> Exercise description:
For the data below, give again exactly the lines from the one containing "was a little" through the one containing "That was the", both ends included, and no others.
++++ Material for the task
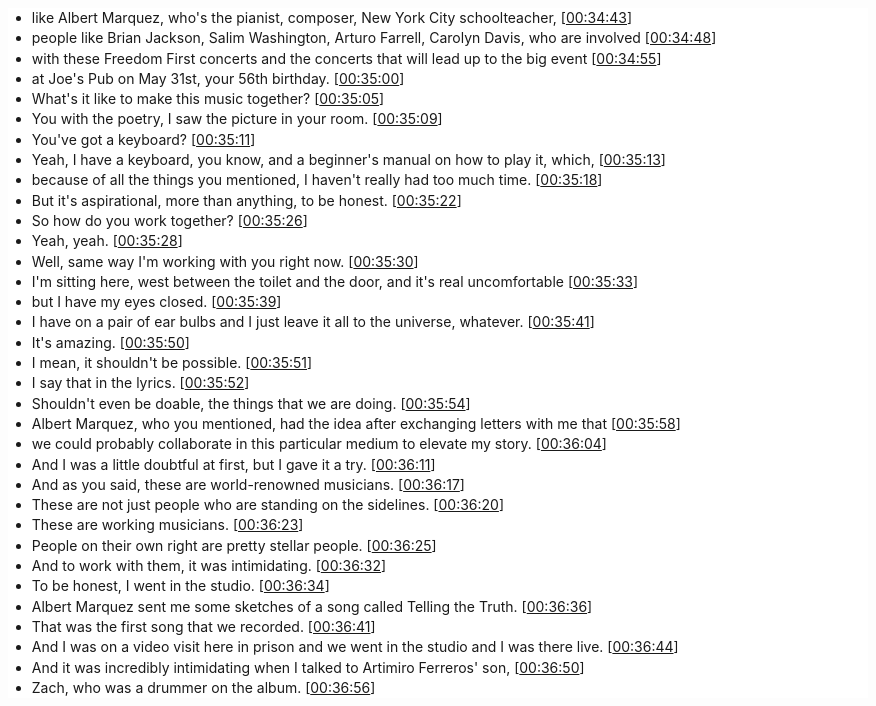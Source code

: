 *  like Albert Marquez, who's the pianist, composer, New York City schoolteacher, [[00:34:43](https://www.youtube.com/watch?v=E3Rp-MKjtgk&t=2083.8999999999996s)]
*  people like Brian Jackson, Salim Washington, Arturo Farrell, Carolyn Davis, who are involved [[00:34:48](https://www.youtube.com/watch?v=E3Rp-MKjtgk&t=2088.38s)]
*  with these Freedom First concerts and the concerts that will lead up to the big event [[00:34:55](https://www.youtube.com/watch?v=E3Rp-MKjtgk&t=2095.6600000000003s)]
*  at Joe's Pub on May 31st, your 56th birthday. [[00:35:00](https://www.youtube.com/watch?v=E3Rp-MKjtgk&t=2100.62s)]
*  What's it like to make this music together? [[00:35:05](https://www.youtube.com/watch?v=E3Rp-MKjtgk&t=2105.7400000000002s)]
*  You with the poetry, I saw the picture in your room. [[00:35:09](https://www.youtube.com/watch?v=E3Rp-MKjtgk&t=2109.1800000000003s)]
*  You've got a keyboard? [[00:35:11](https://www.youtube.com/watch?v=E3Rp-MKjtgk&t=2111.98s)]
*  Yeah, I have a keyboard, you know, and a beginner's manual on how to play it, which, [[00:35:13](https://www.youtube.com/watch?v=E3Rp-MKjtgk&t=2113.58s)]
*  because of all the things you mentioned, I haven't really had too much time. [[00:35:18](https://www.youtube.com/watch?v=E3Rp-MKjtgk&t=2118.7000000000003s)]
*  But it's aspirational, more than anything, to be honest. [[00:35:22](https://www.youtube.com/watch?v=E3Rp-MKjtgk&t=2122.06s)]
*  So how do you work together? [[00:35:26](https://www.youtube.com/watch?v=E3Rp-MKjtgk&t=2126.86s)]
*  Yeah, yeah. [[00:35:28](https://www.youtube.com/watch?v=E3Rp-MKjtgk&t=2128.38s)]
*  Well, same way I'm working with you right now. [[00:35:30](https://www.youtube.com/watch?v=E3Rp-MKjtgk&t=2130.46s)]
*  I'm sitting here, west between the toilet and the door, and it's real uncomfortable [[00:35:33](https://www.youtube.com/watch?v=E3Rp-MKjtgk&t=2133.58s)]
*  but I have my eyes closed. [[00:35:39](https://www.youtube.com/watch?v=E3Rp-MKjtgk&t=2139.7400000000002s)]
*  I have on a pair of ear bulbs and I just leave it all to the universe, whatever. [[00:35:41](https://www.youtube.com/watch?v=E3Rp-MKjtgk&t=2141.34s)]
*  It's amazing. [[00:35:50](https://www.youtube.com/watch?v=E3Rp-MKjtgk&t=2150.46s)]
*  I mean, it shouldn't be possible. [[00:35:51](https://www.youtube.com/watch?v=E3Rp-MKjtgk&t=2151.5s)]
*  I say that in the lyrics. [[00:35:52](https://www.youtube.com/watch?v=E3Rp-MKjtgk&t=2152.78s)]
*  Shouldn't even be doable, the things that we are doing. [[00:35:54](https://www.youtube.com/watch?v=E3Rp-MKjtgk&t=2154.78s)]
*  Albert Marquez, who you mentioned, had the idea after exchanging letters with me that [[00:35:58](https://www.youtube.com/watch?v=E3Rp-MKjtgk&t=2158.46s)]
*  we could probably collaborate in this particular medium to elevate my story. [[00:36:04](https://www.youtube.com/watch?v=E3Rp-MKjtgk&t=2164.14s)]
*  And I was a little doubtful at first, but I gave it a try. [[00:36:11](https://www.youtube.com/watch?v=E3Rp-MKjtgk&t=2171.3399999999997s)]
*  And as you said, these are world-renowned musicians. [[00:36:17](https://www.youtube.com/watch?v=E3Rp-MKjtgk&t=2177.58s)]
*  These are not just people who are standing on the sidelines. [[00:36:20](https://www.youtube.com/watch?v=E3Rp-MKjtgk&t=2180.46s)]
*  These are working musicians. [[00:36:23](https://www.youtube.com/watch?v=E3Rp-MKjtgk&t=2183.66s)]
*  People on their own right are pretty stellar people. [[00:36:25](https://www.youtube.com/watch?v=E3Rp-MKjtgk&t=2185.58s)]
*  And to work with them, it was intimidating. [[00:36:32](https://www.youtube.com/watch?v=E3Rp-MKjtgk&t=2192.22s)]
*  To be honest, I went in the studio. [[00:36:34](https://www.youtube.com/watch?v=E3Rp-MKjtgk&t=2194.46s)]
*  Albert Marquez sent me some sketches of a song called Telling the Truth. [[00:36:36](https://www.youtube.com/watch?v=E3Rp-MKjtgk&t=2196.62s)]
*  That was the first song that we recorded. [[00:36:41](https://www.youtube.com/watch?v=E3Rp-MKjtgk&t=2201.66s)]
*  And I was on a video visit here in prison and we went in the studio and I was there live. [[00:36:44](https://www.youtube.com/watch?v=E3Rp-MKjtgk&t=2204.14s)]
*  And it was incredibly intimidating when I talked to Artimiro Ferreros' son, [[00:36:50](https://www.youtube.com/watch?v=E3Rp-MKjtgk&t=2210.46s)]
*  Zach, who was a drummer on the album. [[00:36:56](https://www.youtube.com/watch?v=E3Rp-MKjtgk&t=2216.06s)]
++++++++
> Result of the exercise:
*  And I was a little doubtful at first, but I gave it a try. [[00:36:11](https://www.youtube.com/watch?v=E3Rp-MKjtgk&t=2171.3399999999997s)]
*  And as you said, these are world-renowned musicians. [[00:36:17](https://www.youtube.com/watch?v=E3Rp-MKjtgk&t=2177.58s)]
*  These are not just people who are standing on the sidelines. [[00:36:20](https://www.youtube.com/watch?v=E3Rp-MKjtgk&t=2180.46s)]
*  These are working musicians. [[00:36:23](https://www.youtube.com/watch?v=E3Rp-MKjtgk&t=2183.66s)]
*  People on their own right are pretty stellar people. [[00:36:25](https://www.youtube.com/watch?v=E3Rp-MKjtgk&t=2185.58s)]
*  And to work with them, it was intimidating. [[00:36:32](https://www.youtube.com/watch?v=E3Rp-MKjtgk&t=2192.22s)]
*  To be honest, I went in the studio. [[00:36:34](https://www.youtube.com/watch?v=E3Rp-MKjtgk&t=2194.46s)]
*  Albert Marquez sent me some sketches of a song called Telling the Truth. [[00:36:36](https://www.youtube.com/watch?v=E3Rp-MKjtgk&t=2196.62s)]
*  That was the first song that we recorded. [[00:36:41](https://www.youtube.com/watch?v=E3Rp-MKjtgk&t=2201.66s)]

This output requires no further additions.